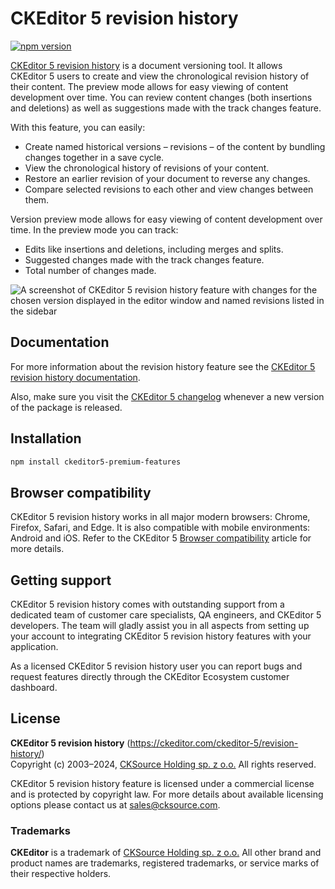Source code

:# CKEditor&nbsp;5 revision history

[![npm version](https://badge.fury.io/js/%40ckeditor%2Fckeditor5-revision-history.svg)](https://www.npmjs.com/package/@ckeditor/ckeditor5-revision-history)

[CKEditor&nbsp;5 revision history](https://ckeditor.com/ckeditor-5/revision-history/) is a document versioning tool. It allows CKEditor&nbsp;5 users to create and view the chronological revision history of their content. The preview mode allows for easy viewing of content development over time. You can review content changes (both insertions and deletions) as well as suggestions made with the track changes feature.

With this feature, you can easily:

* Create named historical versions &ndash; revisions &ndash; of the content by bundling changes together in a save cycle.
* View the chronological history of revisions of your content.
* Restore an earlier revision of your document to reverse any changes.
* Compare selected revisions to each other and view changes between them.

Version preview mode allows for easy viewing of content development over time. In the preview mode you can track:

* Edits like insertions and deletions, including merges and splits.
* Suggested changes made with the track changes feature.
* Total number of changes made.

![A screenshot of CKEditor&nbsp;5 revision history feature with changes for the chosen version displayed in the editor window and named revisions listed in the sidebar](https://c.cksource.com/a/1/img/npm/ckeditor5-revision-history.png)

## Documentation

For more information about the revision history feature see the [CKEditor&nbsp;5 revision history documentation](https://ckeditor.com/docs/ckeditor5/latest/features/collaboration/revision-history/revision-history.html).

Also, make sure you visit the [CKEditor&nbsp;5 changelog](https://github.com/ckeditor/ckeditor5/blob/master/CHANGELOG.md) whenever a new version of the package is released.

## Installation

```bash
npm install ckeditor5-premium-features
```

## Browser compatibility

CKEditor&nbsp;5 revision history works in all major modern browsers: Chrome, Firefox, Safari, and Edge. It is also compatible with mobile environments: Android and iOS. Refer to the CKEditor&nbsp;5 [Browser compatibility](https://ckeditor.com/docs/ckeditor5/latest/builds/guides/support/browser-compatibility.html) article for more details.

## Getting support

CKEditor&nbsp;5 revision history comes with outstanding support from a dedicated team of customer care specialists, QA engineers, and CKEditor&nbsp;5 developers. The team will gladly assist you in all aspects from setting up your account to integrating CKEditor&nbsp;5 revision history features with your application.

As a licensed CKEditor&nbsp;5 revision history user you can report bugs and request features directly through the CKEditor Ecosystem customer dashboard.

## License

**CKEditor&nbsp;5 revision history** (https://ckeditor.com/ckeditor-5/revision-history/)<br>
Copyright (c) 2003–2024, [CKSource Holding sp. z o.o.](https://cksource.com) All rights reserved.

CKEditor&nbsp;5 revision history feature is licensed under a commercial license and is protected by copyright law.
For more details about available licensing options please contact us at sales@cksource.com.

### Trademarks

**CKEditor** is a trademark of [CKSource Holding sp. z o.o.](https://cksource.com) All other brand and product names are trademarks, registered trademarks, or service marks of their respective holders.
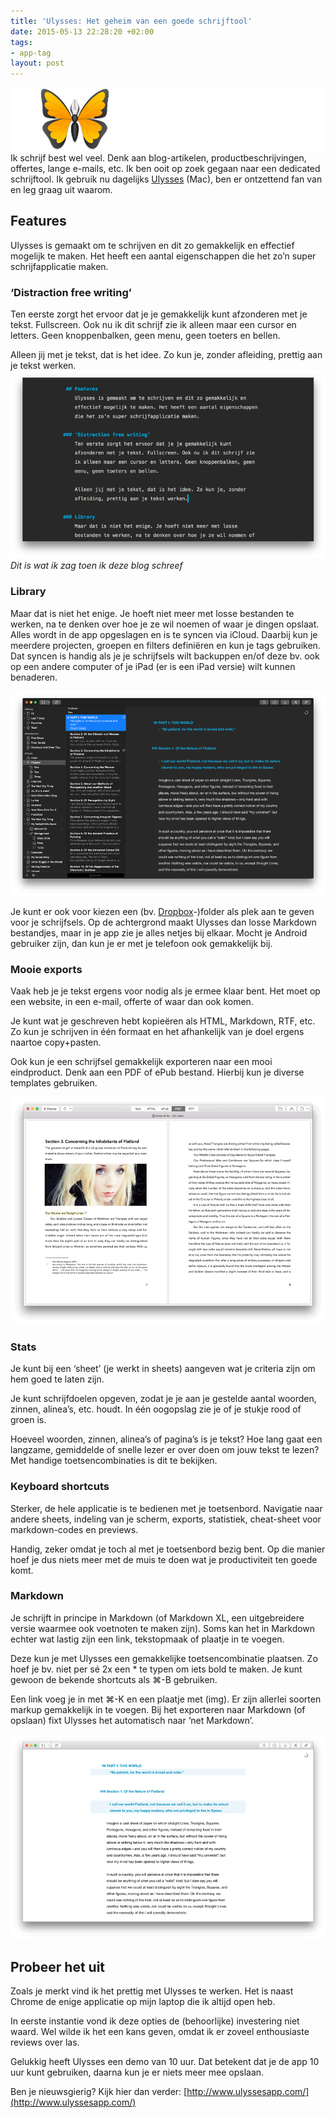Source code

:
 ```yaml
---
title: 'Ulysses: Het geheim van een goede schrijftool'
date: 2015-05-13 22:28:20 +02:00
tags:
- app-tag
layout: post
---
```


![Ulysses logo](/content/images/2015/05/ulysses-header.png)
Ik schrijf best wel veel. Denk aan blog-artikelen, productbeschrijvingen, offertes, lange e-mails, etc. Ik ben ooit op zoek gegaan naar een dedicated schrijftool. Ik gebruik nu dagelijks [Ulysses](http://www.ulyssesapp.com/) (Mac), ben er ontzettend fan van en leg graag uit waarom.

## Features
Ulysses is gemaakt om te schrijven en dit zo gemakkelijk en effectief mogelijk te maken. Het heeft een aantal eigenschappen die het zo’n super schrijfapplicatie maken.

### ‘Distraction free writing’
Ten eerste zorgt het ervoor dat je je gemakkelijk kunt afzonderen met je tekst. Fullscreen. Ook nu ik dit schrijf zie ik alleen maar een cursor en letters. Geen knoppenbalken, geen menu, geen toeters en bellen.

Alleen jij met je tekst, dat is het idee. Zo kun je, zonder afleiding, prettig aan je tekst werken.
![Screenshot schrijven](/content/images/2015/05/Blog-schrijven-in-Ulysses.png)
*Dit is wat ik zag toen ik deze blog schreef*

### Library
Maar dat is niet het enige. Je hoeft niet meer met losse bestanden te werken, na te denken over hoe je ze wil noemen of waar je dingen opslaat. Alles wordt in de app opgeslagen en is te syncen via iCloud. Daarbij kun je meerdere projecten, groepen en filters definiëren en kun je tags gebruiken. Dat syncen is handig als je je schrijfsels wilt backuppen en/of deze bv. ook op een andere computer of je iPad (er is een iPad versie) wilt kunnen benaderen.

![library](/content/images/2015/05/Library-1.png)

Je kunt er ook voor kiezen een (bv. [Dropbox](https://www.dropbox.com/)-)folder als plek aan te geven voor je schrijfsels. Op de achtergrond maakt Ulysses dan losse Markdown bestandjes, maar in je app zie je alles netjes bij elkaar. Mocht je Android gebruiker zijn, dan kun je er met je telefoon ook gemakkelijk bij.

### Mooie exports
Vaak heb je je tekst ergens voor nodig als je ermee klaar bent. Het moet op een website, in een e-mail, offerte of waar dan ook komen.

Je kunt wat je geschreven hebt kopieëren als HTML, Markdown, RTF, etc. Zo kun je schrijven in één formaat en het afhankelijk van je doel ergens naartoe copy+pasten.

Ook kun je een schrijfsel gemakkelijk exporteren naar een mooi eindproduct. Denk aan een PDF of ePub bestand. Hierbij kun je diverse templates gebruiken.

![exports](/content/images/2015/05/Export.png)

### Stats
Je kunt bij een ‘sheet’ (je werkt in sheets) aangeven wat je criteria zijn om hem goed te laten zijn.

Je kunt schrijfdoelen opgeven, zodat je je aan je gestelde aantal woorden, zinnen, alinea’s, etc. houdt. In één oogopslag zie je of je stukje rood of groen is.

Hoeveel woorden, zinnen, alinea’s of pagina’s is je tekst? Hoe lang gaat een langzame, gemiddelde of snelle lezer er over doen om jouw tekst te lezen? Met handige toetsencombinaties is dit te bekijken.

### Keyboard shortcuts
Sterker, de hele applicatie is te bedienen met je toetsenbord. Navigatie naar andere sheets, indeling van je scherm, exports, statistiek, cheat-sheet voor markdown-codes en previews.

Handig, zeker omdat je toch al met je toetsenbord bezig bent. Op die manier hoef je dus niets meer met de muis te doen wat je productiviteit ten goede komt.

### Markdown
Je schrijft in principe in Markdown (of Markdown XL, een uitgebreidere versie waarmee ook voetnoten te maken zijn). Soms kan het in Markdown echter wat lastig zijn een link, tekstopmaak of plaatje in te voegen.

Deze kun je met Ulysses een gemakkelijke toetsencombinatie plaatsen. Zo hoef je bv. niet per sé 2x een \* te typen om iets bold te maken. Je kunt gewoon de bekende shortcuts als ⌘-B gebruiken.

Een link voeg je in met ⌘-K en een plaatje met (img). Er zijn allerlei soorten markup gemakkelijk in te voegen. Bij het exporteren naar Markdown (of opslaan) fixt Ulysses het automatisch naar ‘net Markdown’.

![Platform](/content/images/2015/05/Platform.png)

## Probeer het uit
Zoals je merkt vind ik het prettig met Ulysses te werken. Het is naast Chrome de enige applicatie op mijn laptop die ik altijd open heb.

In eerste instantie vond ik deze opties de (behoorlijke) investering niet waard. Wel wilde ik het een kans geven, omdat ik er zoveel enthousiaste reviews over las.

Gelukkig heeft Ulysses een demo van 10 uur. Dat betekent dat je de app 10 uur kunt gebruiken, daarna kun je er niets meer mee opslaan.

Ben je nieuwsgierig? Kijk hier dan verder:
[http://www.ulyssesapp.com/](http://www.ulyssesapp.com/)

──────

** Task details **
Look for the word "deletions" in the data, then return every line that contains it.

** Reply to the exercise **
[CKEditor&nbsp;5 revision history](https://ckeditor.com/ckeditor-5/revision-history/) is a document versioning tool. It allows CKEditor&nbsp;5 users to create and view the chronological revision history of their content. The preview mode allows for easy viewing of content development over time. You can review content changes (both insertions and deletions) as well as suggestions made with the track changes feature.
* Edits like insertions and deletions, including merges and splits.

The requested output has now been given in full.